Theranos, a company that said it had invented a novel way of testing a very small amount of blood that would revolutionize the diagnostic industry, is officially dead. Stanford drop-out Elizabeth Holmes founded the company when she was 19 years old in 2004. The company raised hundreds of millions of dollars over the next decade from venture capital firms and private investors, resulting in optimistic valuations of $9 billion dollars.
In June 2016, Forbes removed Holmes from its list of "America's Richest Self-Made Women" and revised her net worth from $4.5 billion to zero. Forbes' valuation was calculated by using Theranos investors' $9 billion company valuation and the fact that Holmes owned 50 percent of the company's equity. Their updated valuation put Theranos' worth at $800 million, knocking Holmes off Forbes' billionaire list and rendering her stake in the venture basically worthless.
In a letter to shareholders published by the Wall Street Journal in early September, chief executive officer David Taylor said that what little cash the company had left was all going straight to unhappy creditors. Shareholders can expect to receive notices that their shares have been dissolved within the next few weeks "for use for tax loss purposes."

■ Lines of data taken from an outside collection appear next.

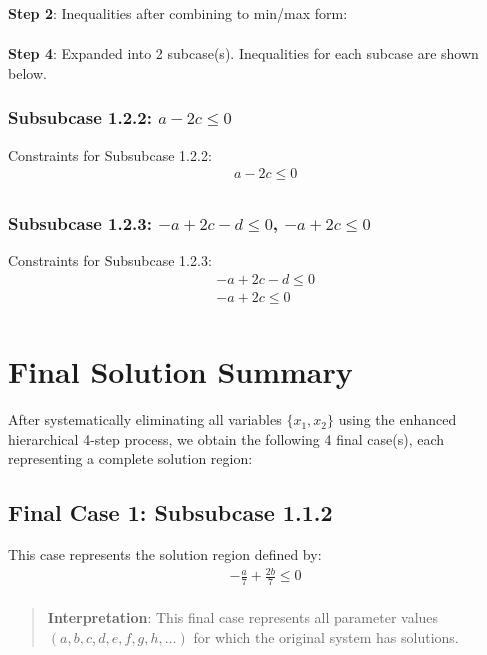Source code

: \documentclass{article}
\newenvironment{stepdetail}
  {\begin{quote}\small\color{blue}}
  {\end{quote}}
\begin{document}
\textbf{Step 2}: Inequalities after combining to min/max form:
\begin{align}
\end{align}

\textbf{Step 4}: Expanded into 2 subcase(s). Inequalities for each subcase are shown below.

\subsubsection{Subsubcase 1.2.2: $a - 2 c \leq 0$}

Constraints for Subsubcase 1.2.2:
\begin{align}
& a - 2 c \leq 0 \\
\end{align}

\subsubsection{Subsubcase 1.2.3: $- a + 2 c - d \leq 0$, $- a + 2 c \leq 0$}

Constraints for Subsubcase 1.2.3:
\begin{align}
& - a + 2 c - d \leq 0 \\
& - a + 2 c \leq 0 \\
\end{align}

\section{Final Solution Summary}

After systematically eliminating all variables $\{x_{1}, x_{2}\}$
using the enhanced hierarchical 4-step process, we obtain the following
4 final case(s), each representing a complete solution region:

\subsection{Final Case 1: Subsubcase 1.1.2}

This case represents the solution region defined by:
\begin{align}
& - \frac{a}{7} + \frac{2 b}{7} \leq 0 \\
\end{align}

\begin{stepdetail}
\textbf{Interpretation}: This final case represents all parameter values
$(a, b, c, d, e, f, g, h, \ldots)$ for which the original system has solutions.
\end{stepdetail}
\end{document}
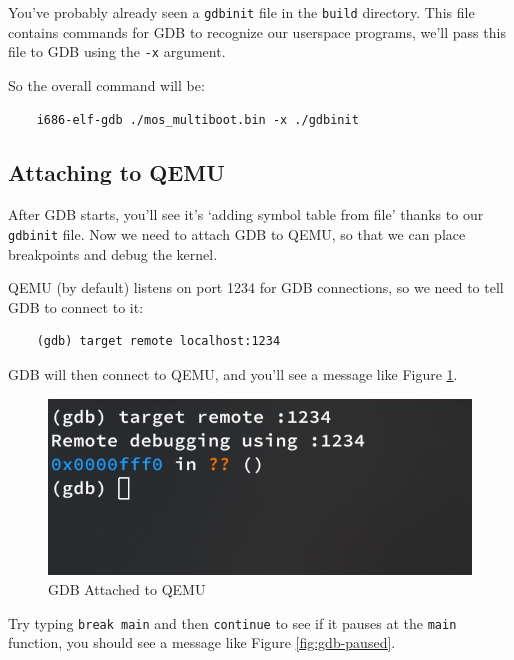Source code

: You've probably already seen a \texttt{gdbinit} file in the \texttt{build} directory. This file
contains commands for GDB to recognize our userspace programs, we'll pass this file to GDB using
the \texttt{-x} argument.

So the overall command will be:

\begin{verbatim}
    i686-elf-gdb ./mos_multiboot.bin -x ./gdbinit
\end{verbatim}

\subsection{Attaching to QEMU} \label{sec:gdb-attach}

After GDB starts, you'll see it's `adding symbol table from file' thanks to our \texttt{gdbinit} file.
Now we need to attach GDB to QEMU, so that we can place breakpoints and debug the kernel.

QEMU (by default) listens on port 1234 for GDB connections, so we need to tell GDB to connect to it:

\begin{verbatim}
    (gdb) target remote localhost:1234
\end{verbatim}

GDB will then connect to QEMU, and you'll see a message like Figure \ref{fig:gdb-attached}.

\begin{figure}[ht]
    \centering
    \includegraphics[width=\textwidth]{assets/c1.gdb-attached.png}
    \caption{GDB Attached to QEMU}
    \label{fig:gdb-attached}
\end{figure}

Try typing \texttt{break main} and then \texttt{continue} to see if it pauses at the \texttt{main}
function, you should see a message like Figure \ref{fig:gdb-paused}.

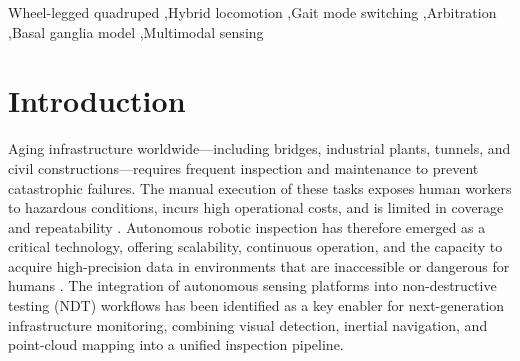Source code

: \documentclass[preprint,12pt]{elsarticle}
\begin{document}
\begin{frontmatter}
\begin{keyword}

Wheel-legged quadruped \sep Hybrid locomotion \sep Gait mode switching \sep Arbitration \sep Basal ganglia model \sep Multimodal sensing

\end{keyword}

\end{frontmatter}



\section{Introduction}

Aging infrastructure worldwide---including bridges, industrial plants, tunnels, and civil constructions---requires frequent inspection and maintenance to prevent catastrophic failures. The manual execution of these tasks exposes human workers to hazardous conditions, incurs high operational costs, and is limited in coverage and repeatability \citep{Halder2023Construction,Wang2025Autonomous}. Autonomous robotic inspection has therefore emerged as a critical technology, offering scalability, continuous operation, and the capacity to acquire high-precision data in environments that are inaccessible or dangerous for humans \citep{Halder2025Crack}. The integration of autonomous sensing platforms into non-destructive testing (NDT) workflows has been identified as a key enabler for next-generation infrastructure monitoring, combining visual detection, inertial navigation, and point-cloud mapping into a unified inspection pipeline.
\end{document}

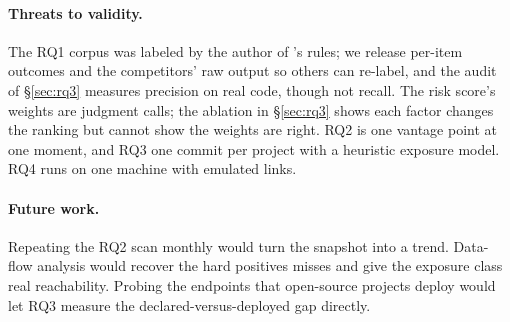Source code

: \paragraph{Threats to validity.} The RQ1 corpus was labeled by the author of
\tool{}'s rules; we release per-item outcomes and the competitors' raw output
so others can re-label, and the audit of \S\ref{sec:rq3} measures precision on
real code, though not recall. The risk score's weights are judgment calls; the
ablation in \S\ref{sec:rq3} shows each factor changes the ranking but cannot
show the weights are right. RQ2 is one vantage point at one moment, and
RQ3 one commit per project with a heuristic exposure model. RQ4 runs on one
machine with emulated links.

\paragraph{Future work.} Repeating the RQ2 scan monthly would turn the
snapshot into a trend. Data-flow analysis would recover the hard positives
\tool{} misses and give the exposure class real reachability. Probing the
endpoints that open-source projects deploy would let RQ3 measure the
declared-versus-deployed gap directly.
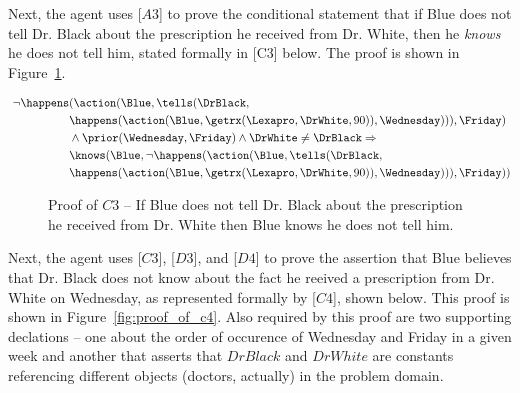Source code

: \noindent Next, the agent uses [$A3$] to prove the conditional statement that if Blue does not tell Dr. Black about the prescription he received from Dr. White, then he \emph{knows} he does not tell him, stated formally in [C3] below.  The proof is shown in Figure~\ref{fig:proof_of_c3}.

\begin{footnotesize}
\begin{align*}
[C3] \ \neg \happens&(\action(\Blue,\tells(\DrBlack,\\
& \happens(\action(\Blue,\getrx(\Lexapro,\DrWhite,90)),\Wednesday))),\Friday) \\
& \wedge \prior(\Wednesday,\Friday) \wedge \DrWhite \neq \DrBlack \Rightarrow \\
& \knows(\Blue, \neg \happens(\action(\Blue,\tells(\DrBlack,\\ 
& \happens(\action(\Blue,\getrx(\Lexapro,\DrWhite,90)),\Wednesday))),\Friday))
\end{align*}
\end{footnotesize}

\begin{figure}[h!] 
\vspace{6pt}
\centering
{}
\caption{Proof of $C3$ -- If Blue does not tell Dr. Black about the prescription he received from Dr. White then Blue knows he does not tell him.}
\label{fig:proof_of_c3}
\end{figure}



\noindent Next, the agent uses [$C3$], [$D3$], and [$D4$] to prove the assertion that Blue believes that Dr. Black does not know about the fact he reeived a prescription from Dr. White on Wednesday, as represented formally by [$C4$], shown below.  This proof is shown in Figure~\ref{fig:proof_of_c4}.  Also required by this proof are two supporting declations -- one about the order of occurence of Wednesday and Friday in a given week and another that asserts that $DrBlack$ and $DrWhite$ are constants referencing different objects (doctors, actually) in the problem domain.

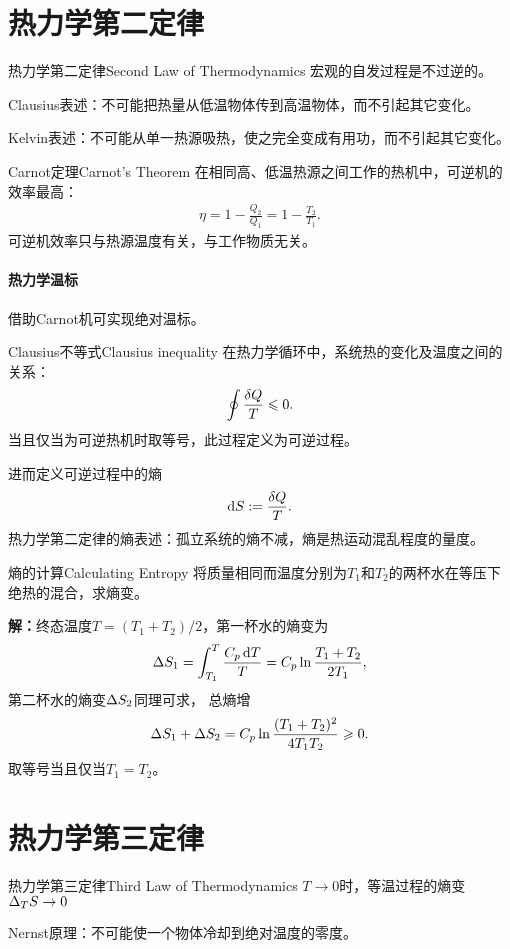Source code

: \section{热力学第二定律}
\begin{theorem}{热力学第二定律}{Second Law of Thermodynamics}
	宏观的自发过程是不过逆的。
	\begin{compactitem}
		\item Clausius表述：不可能把热量从低温物体传到高温物体，而不引起其它变化。
		\item Kelvin表述：不可能从单一热源吸热，使之完全变成有用功，而不引起其它变化。
	\end{compactitem}
\end{theorem}
\begin{theorem}{Carnot定理}{Carnot's Theorem}
	在相同高、低温热源之间工作的热机中，可逆机的效率最高：
	\begin{align}
		\eta=1-\frac{Q_2}{Q_1}=1-\frac{T_2}{T_1}.
	\end{align}
	可逆机效率只与热源温度有关，与工作物质无关。
\end{theorem}
\paragraph{热力学温标}借助Carnot机可实现绝对温标。
\begin{theorem}{Clausius不等式}{Clausius inequality}
	在热力学循环中，系统热的变化及温度之间的关系：
	\begin{equation}
		\oint\frac{\mathop{}\!\delta Q}T\leqslant 0.
	\end{equation}
	当且仅当为可逆热机时取等号，此过程定义为可逆过程。
\end{theorem}
进而定义可逆过程中的熵
\begin{align}
	\mathop{}\!\mathrm{d} S:=\frac{\mathop{}\!\delta Q}T.
\end{align}
热力学第二定律的熵表述：孤立系统的熵不减，熵是热运动混乱程度的量度。
\begin{example}{熵的计算}{Calculating Entropy}
	将质量相同而温度分别为$T_1$和$T_2$的两杯水在等压下绝热的混合，求熵变。

	\textbf{解：}终态温度$T=(T_1+T_2)/2$，第一杯水的熵变为
	\[
		\Delta S_1=\int_{T_1}^T\frac{C_p\mathop{}\!\mathrm{d} T}T=C_p\ln\frac{T_1+T_2}{2T_1},
	\]
	第二杯水的熵变$\Delta S_2$同理可求，
	总熵增
	\[
		\Delta S_1+\Delta S_2=C_p\ln\frac{(T_1+T_2)^2}{4T_1T_2}\geqslant 0.
	\]
	取等号当且仅当$T_1=T_2$。
\end{example}
\section{热力学第三定律}
\begin{theorem}{热力学第三定律}{Third Law of Thermodynamics}
	$T\to 0$时，等温过程的熵变$\Delta_TS\to 0$

	Nernst原理：不可能使一个物体冷却到绝对温度的零度。
\end{theorem}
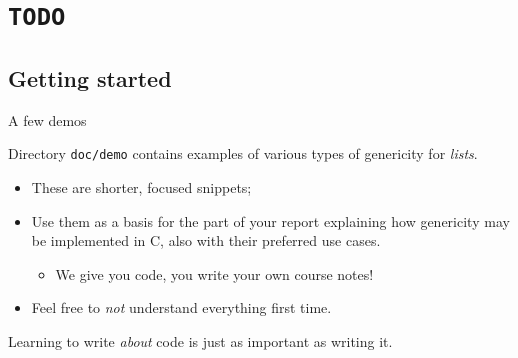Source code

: \section{\lstinline{TODO}}

\subsection{Getting started}

\begin{frame}[fragile]{A few demos}

  Directory \lstinline{doc/demo} contains examples of various types of genericity for {\em lists}.

  \begin{itemize}
  \item These are shorter, focused snippets;
  \item Use them as a basis for the part of your report explaining how genericity may be implemented in C, also with their preferred use cases.
    \begin{itemize}
    \item We give you code, you write your own course notes!
    \end{itemize}
  \item Feel free to {\em not} understand everything first time.
  \end{itemize}

  Learning to write {\em about} code is just as important as writing it.
  
\end{frame}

As it turned out, the US Securities and Exchange Commission revealed Theranos to be little more than a "massive fraud" back in March. The California firm raised "more than $700 million from investors through an elaborate, years-long fraud in which they exaggerated or made false statements about the company's technology, business and financial performance," the financial regulator said at the time.
Mattis was apparently awestruck after his 2011 meeting with Holmes at the Marines Memorial Club and Hotel in San Francisco, when Holmes was still gracing the covers of Fortune and Forbes as a 20-something billionaire, Task and Purpose reported in March.
"I've met with my various folks, and we're kicking this into overdrive. I'm convinced your invention will be a game-changer," Mattis said in a 2012 email to the rising business star, the Washington Post reported. He insisted in the message that she call him if she needed anything, and about a month later she took him up on it by asking for advice on clearing regulatory hurdles. Mattis wanted to get Theranos' blood testing diagnostics kit to the appropriate personnel "asap," but the field demonstrations ultimately never took place.
Mattis joined the Theranos board in 2013. Between 2011 and 2014, Theranos nabbed three Pentagon contracts worth $300,000 apiece, SEC investigators said in the March complaint. "While Theranos' technology was used in a DOD burn study, it was never deployed by the DOD in the battlefield, in Afghanistan or on medevac helicopters," the court documents said.
Nevertheless, Holmes boasted Theranos' "[c]urrent and past clients include… US and foreign government health and military organizations" on a cover letter accompanying marketing material presented to potential investors beginning in 2013. She bragged to investors the technology had been tested in Afghanistan and on medevac choppers to get new investors to sign on. "Although Theranos had discussions with different military and government entities, the company earned limited revenues from those efforts," the SEC said, "and Theranos primarily grew from investor capital raises."
While Mattis clearly had some sort of strong relationship with the company, he did clear it with US Marine ethics officials before entering a business relationship with Theranos. And at least from the SEC's viewpoint, "this company was a two-person operation, where Holmes and [Holmes' ex-boyfriend Ramesh] Balwani exclusively controlled Theranos. They were responsible for all the misconduct alleged in this complaint."
There is still the outstanding question of why Mattis stayed on Theranos' board until December of 2016. After all, federal prosecutors initiated their criminal probe into Theranos' alleged fraudulent activities in April of 2016, the Wall Street Journal reported.